Records drawn from a dataset:

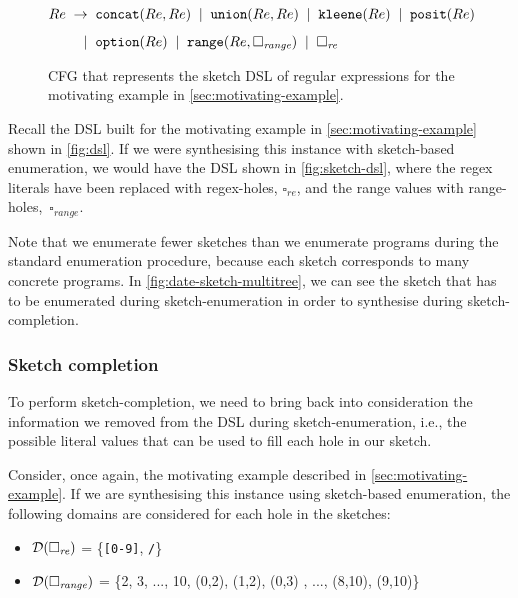 \begin{figure}[t]
  \begin{align*}
    Re \;\to \;\;&  \texttt{concat}(Re, Re) \;\;|\;\;  \texttt{union}(Re, Re)   \;\;|\;\;  \texttt{kleene}(Re) \;\;|\;\;  \texttt{posit}(Re) \\[1.1ex]
          |\;\;&  \texttt{option}(Re) \;\;|\;\;  \texttt{range}(Re, \square_{\textit{range}}) \;\;|\;\; \square_{\textit{re}}
  \end{align*}
  \caption{\ac{CFG} that represents the sketch \ac{DSL} of regular expressions for the motivating example in \autoref{sec:motivating-example}. }
  \label{fig:sketch-dsl}
\end{figure}

\begin{example}
Recall the DSL built for the motivating example in \autoref{sec:motivating-example} shown in \autoref{fig:dsl}. If we were synthesising this instance with sketch-based enumeration, we would have the DSL shown in \autoref{fig:sketch-dsl}, where the regex literals have been replaced with regex-holes, \(\square_{\textit{re}}\), and the range values with range-holes,~\(\square_{\textit{range}}\).
\end{example}

\noindent
Note that we enumerate fewer sketches than we enumerate programs during the standard enumeration procedure, because each sketch corresponds to many concrete programs. In \autoref{fig:date-sketch-multitree}, we can see the sketch that has to be enumerated during sketch-enumeration in order to synthesise  during sketch-completion.



\subsubsection{Sketch completion}

To perform sketch-completion, we need to bring back into consideration the information we removed from the \ac{DSL} during sketch-enumeration, i.e., the possible literal values that can be used to fill each hole in our sketch.

\begin{example}
Consider, once again, the motivating example described in \autoref{sec:motivating-example}. If we are synthesising this instance using sketch-based enumeration, the following domains are considered for each hole in the sketches:
\begin{itemize}
    \item \({\mathcal{D}}(\square_{\textit{re}})\) = \{\texttt{[0-9]}, \texttt{/}\}
    \item \({\mathcal{D}}(\square_{\textit{range}})\) = \{2, 3, ..., 10, (0,2), (1,2), (0,3) , ..., (8,10), (9,10)\}
\end{itemize}
\end{example}

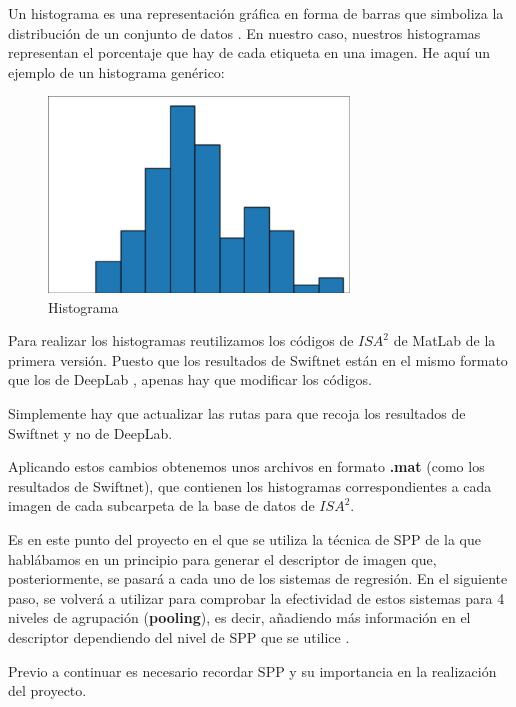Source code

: Un histograma es una representación gráfica en forma de barras que simboliza la distribución de un conjunto de datos \cite{histograma}. En nuestro caso, nuestros histogramas representan el porcentaje que hay de cada etiqueta en una imagen. He aquí un ejemplo de un histograma genérico:

\begin{figure}[H]
  \centering
  \includegraphics[width=8cm]{Figuras/histograma.eps}
  \caption{Histograma}
\end{figure}

Para realizar los histogramas reutilizamos los códigos de $ISA^{2}$ \cite{isa2} de MatLab de la primera versión. Puesto que los resultados de Swiftnet están en el mismo formato que los de DeepLab \cite{deeplab}, apenas hay que modificar los códigos.

Simplemente hay que actualizar las rutas para que recoja los resultados de Swiftnet y no de DeepLab.

Aplicando estos cambios obtenemos unos archivos en formato \textbf{.mat} (como los resultados de Swiftnet), que contienen los histogramas correspondientes a cada imagen de cada subcarpeta de la base de datos de $ISA^{2}$.

Es en este punto del proyecto en el que se utiliza la técnica de \ac{SPP} \cite{spp} de la que hablábamos en un principio para generar el descriptor de imagen que, posteriormente, se pasará a cada uno de los sistemas de regresión. En el siguiente paso, se volverá a utilizar para comprobar la efectividad de estos sistemas para 4 niveles de agrupación (\textbf{pooling}), es decir, añadiendo más información en el descriptor dependiendo del nivel de \ac{SPP} que se utilice \cite{isa2}.

Previo a continuar es necesario recordar \ac{SPP} y su importancia en la realización del proyecto.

Task to carry out:
Start with the first line of the records above and end with the line containing "Note that we". Output those lines exactly, pictures excluded.

Problem solution:
 \begin{figure}[t]
  \begin{align*}
    Re \;\to \;\;&  \texttt{concat}(Re, Re) \;\;|\;\;  \texttt{union}(Re, Re)   \;\;|\;\;  \texttt{kleene}(Re) \;\;|\;\;  \texttt{posit}(Re) \\[1.1ex]
          |\;\;&  \texttt{option}(Re) \;\;|\;\;  \texttt{range}(Re, \square_{\textit{range}}) \;\;|\;\; \square_{\textit{re}}
  \end{align*}
  \caption{\ac{CFG} that represents the sketch \ac{DSL} of regular expressions for the motivating example in \autoref{sec:motivating-example}. }
  \label{fig:sketch-dsl}
\end{figure}

\begin{example}
Recall the DSL built for the motivating example in \autoref{sec:motivating-example} shown in \autoref{fig:dsl}. If we were synthesising this instance with sketch-based enumeration, we would have the DSL shown in \autoref{fig:sketch-dsl}, where the regex literals have been replaced with regex-holes, \(\square_{\textit{re}}\), and the range values with range-holes,~\(\square_{\textit{range}}\).
\end{example}

\noindent
Note that we enumerate fewer sketches than we enumerate programs during the standard enumeration procedure, because each sketch corresponds to many concrete programs. In \autoref{fig:date-sketch-multitree}, we can see the sketch that has to be enumerated during sketch-enumeration in order to synthesise  during sketch-completion.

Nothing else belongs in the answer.